我在Impala工作,虽然我在Impala和SQL方面都缺乏经验,但我需要能够构建如下所示的数据集:
|dayname | 2017-11-08 00:00:00 | 2017-11-08 01:00:00 | ... |
|---------|---------------------+---------------------+-----|
|Wednesday| 20 | 11 | ... |
|---------|---------------------|---------------------|-----|
|Thursday | 287 | 17 | ... |
|---------|---------------------|---------------------|-----|
|... | ... | ... | ... |
|---------|---------------------|---------------------|-----|
由于Impala的限制,我无法使用枢轴,这在正常情况下会产生所需的结果。
到目前为止,我有一个SQL SELECT语句,如下所示:
select
dayname(date) as dayname,
utc_hour,
sum(case when (`type` IN ('Awesome')) then 1 else 0 end) as some
FROM (select *, trunc(cast(floor(date / 1000) as timestamp), "HH") as utc_hour
FROM COOLNESSTYPES
WHERE date >= 1510082633596 and month >= '2017-11'
) a
GROUP BY utc_hour, dayname
ORDER BY utc_hour;
并返回以下数据:
+-----------+---------------------+-------+
| dayname | utc_hour | some |
+-----------+---------------------+-------+
| Wednesday | 2017-11-08 00:00:00 | 20 |
| Wednesday | 2017-11-08 01:00:00 | 11 |
| Wednesday | 2017-11-08 09:00:00 | 1 |
| Wednesday | 2017-11-08 11:00:00 | 40 |
| Wednesday | 2017-11-08 12:00:00 | 0 |
| Wednesday | 2017-11-08 13:00:00 | 6 |
| Wednesday | 2017-11-08 14:00:00 | 0 |
| Wednesday | 2017-11-08 16:00:00 | 2 |
| Wednesday | 2017-11-08 17:00:00 | 10 |
| Wednesday | 2017-11-08 19:00:00 | 5 |
| Thursday | 2017-11-09 07:00:00 | 1 |
| Thursday | 2017-11-09 12:00:00 | 0 |
| Thursday | 2017-11-09 13:00:00 | 0 |
| Thursday | 2017-11-09 14:00:00 | 58 |
| Friday | 2017-11-10 09:00:00 | 0 |
| Friday | 2017-11-10 10:00:00 | 0 |
| Friday | 2017-11-10 16:00:00 | 0 |
+-----------+---------------------+-------+
那么,我该如何做这样的事呢?在Cloudera的社区页面上,有人建议使用工会,但我并不清楚我如何将我的列标记为来自utc_hour列的行值。 (如果需要,请参阅https://community.cloudera.com/t5/Interactive-Short-cycle-SQL/Transpose-columns-to-rows/td-p/49667以获取有关工会建议的更多信息。)
对此的任何帮助或想法将不胜感激。谢谢!
答案 0 :(得分:4)
如果确实需要更改列名,则会增加复杂性。如果您可以容忍固定的列名称,则沿着这些方向很简单:
select
dayname
, extract(dow from utc_hour) d_of_w
, max(case when date_part('day', utc_hour) = 0 then somecol end) hour_0
, max(case when date_part('day', utc_hour) = 7 then somecol end) hour_7
, max(case when date_part('day', utc_hour) = 9 then somecol end) hour_9
, max(case when date_part('day', utc_hour) = 12 then somecol end) hour_12
, max(case when date_part('day', utc_hour) = 14 then somecol end) hour_14
from COOLNESSTYPES
group by
d_of_w
, dayname
我使用Postgres使用extract(hour from utc_hour)而不是上面显示的date_part()来开发此示例的示例(感谢hbomb)。
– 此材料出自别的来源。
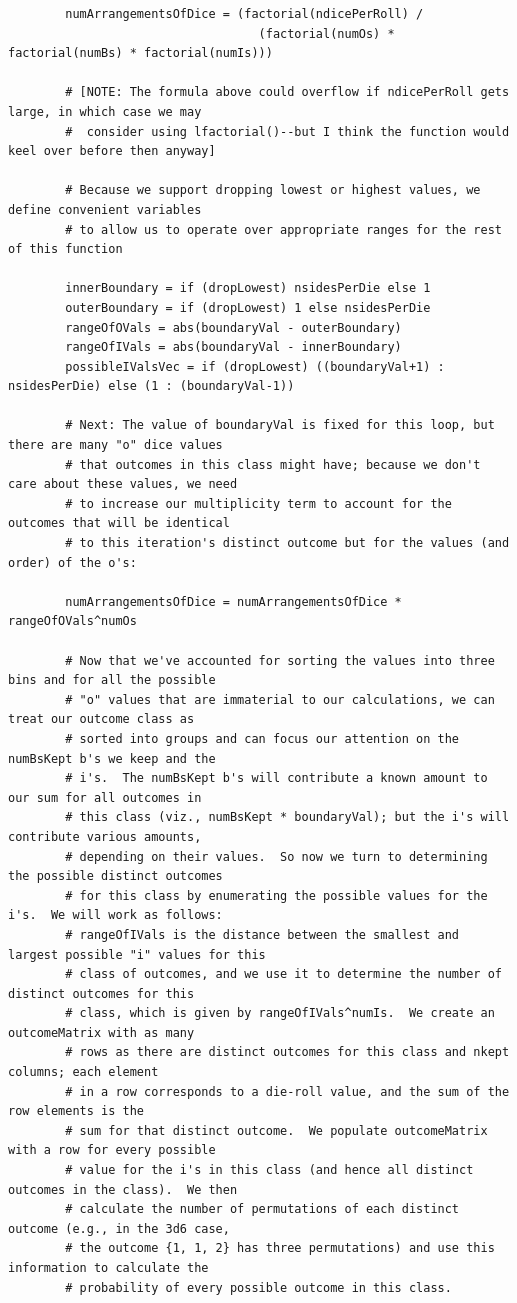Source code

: \documentclass[12pt]{article}
\begin{document}
\begin{lstlisting}
        numArrangementsOfDice = (factorial(ndicePerRoll) / 
                                   (factorial(numOs) * factorial(numBs) * factorial(numIs)))
        
        # [NOTE: The formula above could overflow if ndicePerRoll gets large, in which case we may
        #  consider using lfactorial()--but I think the function would keel over before then anyway]
        
        # Because we support dropping lowest or highest values, we define convenient variables
        # to allow us to operate over appropriate ranges for the rest of this function
        
        innerBoundary = if (dropLowest) nsidesPerDie else 1
        outerBoundary = if (dropLowest) 1 else nsidesPerDie
        rangeOfOVals = abs(boundaryVal - outerBoundary)
        rangeOfIVals = abs(boundaryVal - innerBoundary)
        possibleIValsVec = if (dropLowest) ((boundaryVal+1) : nsidesPerDie) else (1 : (boundaryVal-1))
        
        # Next: The value of boundaryVal is fixed for this loop, but there are many "o" dice values
        # that outcomes in this class might have; because we don't care about these values, we need
        # to increase our multiplicity term to account for the outcomes that will be identical 
        # to this iteration's distinct outcome but for the values (and order) of the o's:
        
        numArrangementsOfDice = numArrangementsOfDice * rangeOfOVals^numOs
        
        # Now that we've accounted for sorting the values into three bins and for all the possible
        # "o" values that are immaterial to our calculations, we can treat our outcome class as
        # sorted into groups and can focus our attention on the numBsKept b's we keep and the 
        # i's.  The numBsKept b's will contribute a known amount to our sum for all outcomes in 
        # this class (viz., numBsKept * boundaryVal); but the i's will contribute various amounts, 
        # depending on their values.  So now we turn to determining the possible distinct outcomes 
        # for this class by enumerating the possible values for the i's.  We will work as follows:
        # rangeOfIVals is the distance between the smallest and largest possible "i" values for this
        # class of outcomes, and we use it to determine the number of distinct outcomes for this
        # class, which is given by rangeOfIVals^numIs.  We create an outcomeMatrix with as many
        # rows as there are distinct outcomes for this class and nkept columns; each element
        # in a row corresponds to a die-roll value, and the sum of the row elements is the
        # sum for that distinct outcome.  We populate outcomeMatrix with a row for every possible 
        # value for the i's in this class (and hence all distinct outcomes in the class).  We then
        # calculate the number of permutations of each distinct outcome (e.g., in the 3d6 case,
        # the outcome {1, 1, 2} has three permutations) and use this information to calculate the 
        # probability of every possible outcome in this class.
        

\end{lstlisting}
\end{document}
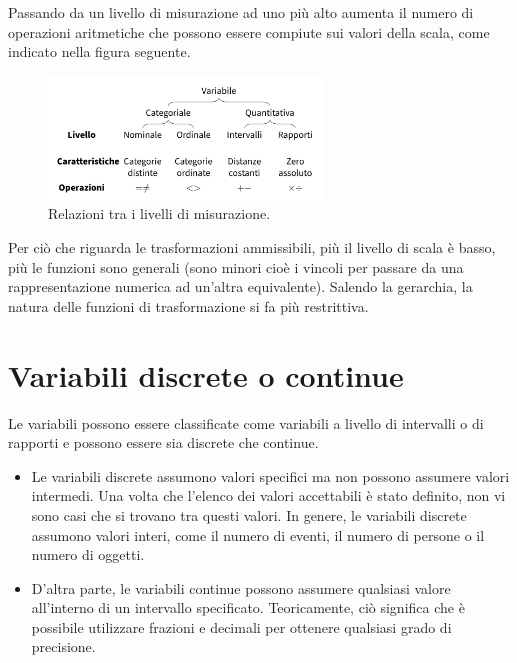 \documentclass[
  letterpaper,
  DIV=11,
  numbers=noendperiod]{scrreprt}
\providecommand{\tightlist}{%
  \setlength{\itemsep}{0pt}\setlength{\parskip}{0pt}}\usepackage{longtable,booktabs,array}
\theoremstyle{definition}
\theoremstyle{remark}
\begin{document}
Passando da un livello di misurazione ad uno più alto aumenta il numero
di operazioni aritmetiche che possono essere compiute sui valori della
scala, come indicato nella figura seguente.

\begin{figure}[H]

{\centering \includegraphics[width=0.65\textwidth,height=\textheight]{chapters/key_notions/../../figures/misurazione_1.png}

}

\caption{Relazioni tra i livelli di misurazione.}

\end{figure}%

Per ciò che riguarda le trasformazioni ammissibili, più il livello di
scala è basso, più le funzioni sono generali (sono minori cioè i vincoli
per passare da una rappresentazione numerica ad un'altra equivalente).
Salendo la gerarchia, la natura delle funzioni di trasformazione si fa
più restrittiva.

\section{Variabili discrete o
continue}\label{variabili-discrete-o-continue}

Le variabili possono essere classificate come variabili a livello di
intervalli o di rapporti e possono essere sia discrete che continue.

\begin{itemize}
\tightlist
\item
  Le variabili discrete assumono valori specifici ma non possono
  assumere valori intermedi. Una volta che l'elenco dei valori
  accettabili è stato definito, non vi sono casi che si trovano tra
  questi valori. In genere, le variabili discrete assumono valori
  interi, come il numero di eventi, il numero di persone o il numero di
  oggetti.
\item
  D'altra parte, le variabili continue possono assumere qualsiasi valore
  all'interno di un intervallo specificato. Teoricamente, ciò significa
  che è possibile utilizzare frazioni e decimali per ottenere qualsiasi
  grado di precisione.
\end{itemize}
\end{document}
| dayname | d_of_w | hour_0 | hour_7 | hour_9 | hour_12 | hour_14 |
|-----------|--------|--------|--------|--------|---------|---------|
| Wednesday | 3 | 20 | (null) | 1 | 0 | 0 |
| Friday | 5 | (null) | (null) | 0 | (null) | (null) |
| Thursday | 4 | (null) | 1 | (null) | 0 | 58 |
见:http://sqlfiddle.com/#!17/81cfd/2(Postgres)
要实现更改的列名称,您需要“动态sql”,坦率地说,在Impala中这是否可行(因为我不使用该产品)并不清楚。